Note: This configuration is validated on the eNSP simulator environment. Due to local performance limitations, firewall redundancy configurations are not implemented. In production environments, firewall redundancy should leverage dual-device hot standby and server load balancing technologies. This article focuses on access-aggregation-core reliability implementation.
In actual deployments, MSTP+VRRP technology involves complex configurations. If all network elements are from the same vendor (Huawei), it is recommended to use stack, CSS cluster, or SVF technology to virtualize access, aggregation, and core layers as single devices, with e-trunk links providing load balancing. The eNSP simulator does not support these features.
Configuration Strategy
Part 1: Access Layer Switch Configuration
The administrative building access switch requires MSTP configuration where the MST region name and instance-to-VLAN mappings match those on the administrative building aggregation switch. On GE0/0/1 of all administrative building access switches, the instance 3 cost value is increased to ensure that VLAN10 and VLAN20 traffic in instances 1 and 2 flows through GE0/0/1 to the aggregation switch. On GE0/0/2 of all administrative building access switches, the instance 1 and instance 2 cost values are increased to ensure that VLAN30 traffic in instance 3 flows through GE0/0/2 to the aggregation layer.
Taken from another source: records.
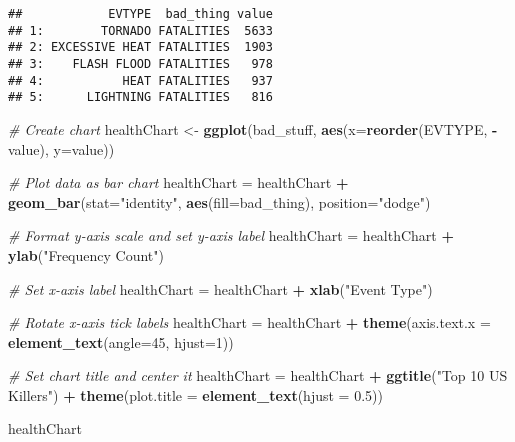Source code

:\documentclass[
]{article}
\newenvironment{Shaded}{\begin{snugshade}}{\end{snugshade}}
\newcommand{\CommentTok}[1]{\textcolor[rgb]{0.56,0.35,0.01}{\textit{#1}}}
\newcommand{\DataTypeTok}[1]{\textcolor[rgb]{0.13,0.29,0.53}{#1}}
\newcommand{\DecValTok}[1]{\textcolor[rgb]{0.00,0.00,0.81}{#1}}
\newcommand{\FloatTok}[1]{\textcolor[rgb]{0.00,0.00,0.81}{#1}}
\newcommand{\KeywordTok}[1]{\textcolor[rgb]{0.13,0.29,0.53}{\textbf{#1}}}
\newcommand{\NormalTok}[1]{#1}
\newcommand{\OperatorTok}[1]{\textcolor[rgb]{0.81,0.36,0.00}{\textbf{#1}}}
\newcommand{\StringTok}[1]{\textcolor[rgb]{0.31,0.60,0.02}{#1}}
\begin{document}
\begin{verbatim}
##            EVTYPE  bad_thing value
## 1:        TORNADO FATALITIES  5633
## 2: EXCESSIVE HEAT FATALITIES  1903
## 3:    FLASH FLOOD FATALITIES   978
## 4:           HEAT FATALITIES   937
## 5:      LIGHTNING FATALITIES   816
\end{verbatim}

\begin{Shaded}
\begin{Highlighting}[]
\CommentTok{# Create chart}
\NormalTok{healthChart <-}\StringTok{ }\KeywordTok{ggplot}\NormalTok{(bad_stuff, }\KeywordTok{aes}\NormalTok{(}\DataTypeTok{x=}\KeywordTok{reorder}\NormalTok{(EVTYPE, }\OperatorTok{-}\NormalTok{value), }\DataTypeTok{y=}\NormalTok{value))}

\CommentTok{# Plot data as bar chart}
\NormalTok{healthChart =}\StringTok{ }\NormalTok{healthChart }\OperatorTok{+}\StringTok{ }\KeywordTok{geom_bar}\NormalTok{(}\DataTypeTok{stat=}\StringTok{"identity"}\NormalTok{, }\KeywordTok{aes}\NormalTok{(}\DataTypeTok{fill=}\NormalTok{bad_thing), }\DataTypeTok{position=}\StringTok{"dodge"}\NormalTok{)}

\CommentTok{# Format y-axis scale and set y-axis label}
\NormalTok{healthChart =}\StringTok{ }\NormalTok{healthChart }\OperatorTok{+}\StringTok{ }\KeywordTok{ylab}\NormalTok{(}\StringTok{"Frequency Count"}\NormalTok{) }

\CommentTok{# Set x-axis label}
\NormalTok{healthChart =}\StringTok{ }\NormalTok{healthChart }\OperatorTok{+}\StringTok{ }\KeywordTok{xlab}\NormalTok{(}\StringTok{"Event Type"}\NormalTok{) }

\CommentTok{# Rotate x-axis tick labels }
\NormalTok{healthChart =}\StringTok{ }\NormalTok{healthChart }\OperatorTok{+}\StringTok{ }\KeywordTok{theme}\NormalTok{(}\DataTypeTok{axis.text.x =} \KeywordTok{element_text}\NormalTok{(}\DataTypeTok{angle=}\DecValTok{45}\NormalTok{, }\DataTypeTok{hjust=}\DecValTok{1}\NormalTok{))}

\CommentTok{# Set chart title and center it}
\NormalTok{healthChart =}\StringTok{ }\NormalTok{healthChart }\OperatorTok{+}\StringTok{ }\KeywordTok{ggtitle}\NormalTok{(}\StringTok{"Top 10 US Killers"}\NormalTok{) }\OperatorTok{+}\StringTok{ }\KeywordTok{theme}\NormalTok{(}\DataTypeTok{plot.title =} \KeywordTok{element_text}\NormalTok{(}\DataTypeTok{hjust =} \FloatTok{0.5}\NormalTok{))}

\NormalTok{healthChart}
\end{Highlighting}
\end{Shaded}
\end{document}
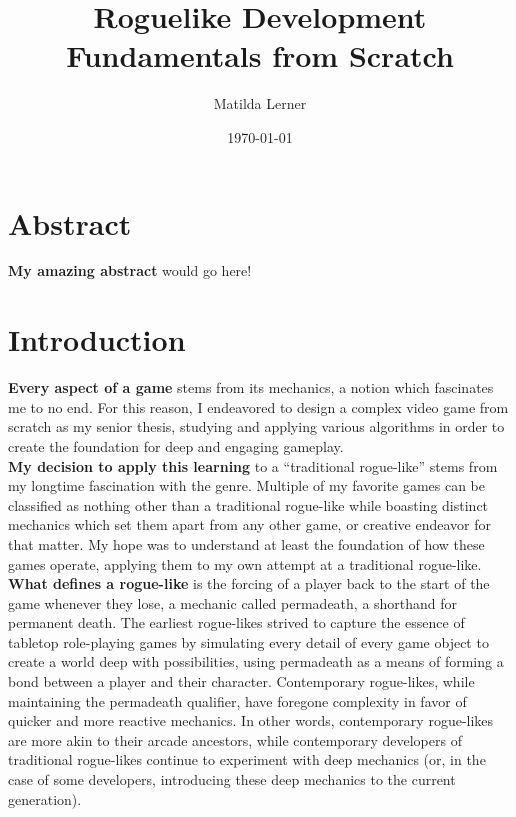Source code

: \documentclass[sigconf,nonacm]{acmart}
\begin{document}
\title{Roguelike Development Fundamentals from Scratch}
\author{Matilda Lerner}
\date{\today}
\maketitle

\tableofcontents
\newpage
{}

\section{Abstract}
\textbf {My amazing abstract} would go here!

\section{Introduction}
\textbf {Every aspect of a game} stems from its mechanics, a notion which fascinates me to no end. For this reason, I endeavored to design a complex video game from scratch as my senior thesis, studying and applying various algorithms in order to create the foundation for deep and engaging gameplay.\\

\textbf {My decision to apply this learning} to a “traditional rogue-like” stems from my longtime fascination with the genre. Multiple of my favorite games can be classified as nothing other than a traditional rogue-like while boasting distinct mechanics which set them apart from any other game, or creative endeavor for that matter. My hope was to understand at least the foundation of how these games operate, applying them to my own attempt at a traditional rogue-like.\\

\textbf {What defines a rogue-like} is the forcing of a player back to the start of the game whenever they lose, a mechanic called permadeath, a shorthand for permanent death. The earliest rogue-likes strived to capture the essence of tabletop role-playing games by simulating every detail of every game object to create a world deep with possibilities, using permadeath as a means of forming a bond between a player and their character. Contemporary rogue-likes, while maintaining the permadeath qualifier, have foregone complexity in favor of quicker and more reactive mechanics. In other words, contemporary rogue-likes are more akin to their arcade ancestors, while contemporary developers of traditional rogue-likes continue to experiment with deep mechanics (or, in the case of some developers, introducing these deep mechanics to the current generation).\\
\end{document}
Finally, configure GE interfaces to transparently pass VLANs, configure eth interface VLAN membership and disable STP or set as MSTP edge ports so they do not participate in spanning tree calculations. Configure device management IP addresses and gateways to ensure remote management capability.
The comprehensive building access switch requires MSTP configuration where the MST region name and instance-to-VLAN mappings match those on the comprehensive building aggregation switch (different from the administrative building MST region). On GE0/0/1 of all comprehensive building access switches, the instance 11 cost value is increased to ensure that VLAN40 traffic in instance 10 flows through GE0/0/1 to the aggregation switch. On GE0/0/2 of all comprehensive building access switches, the instance 10 cost value is increased to ensure that VLAN50 traffic in instance 11 flows through GE0/0/2 to the aggregation switch. Finally, configure GE interfaces to transparently pass VLANs, configure eth interface VLAN membership and disable STP or set as MSTP edge ports. Configure device management IP addresses and gateways for remote management.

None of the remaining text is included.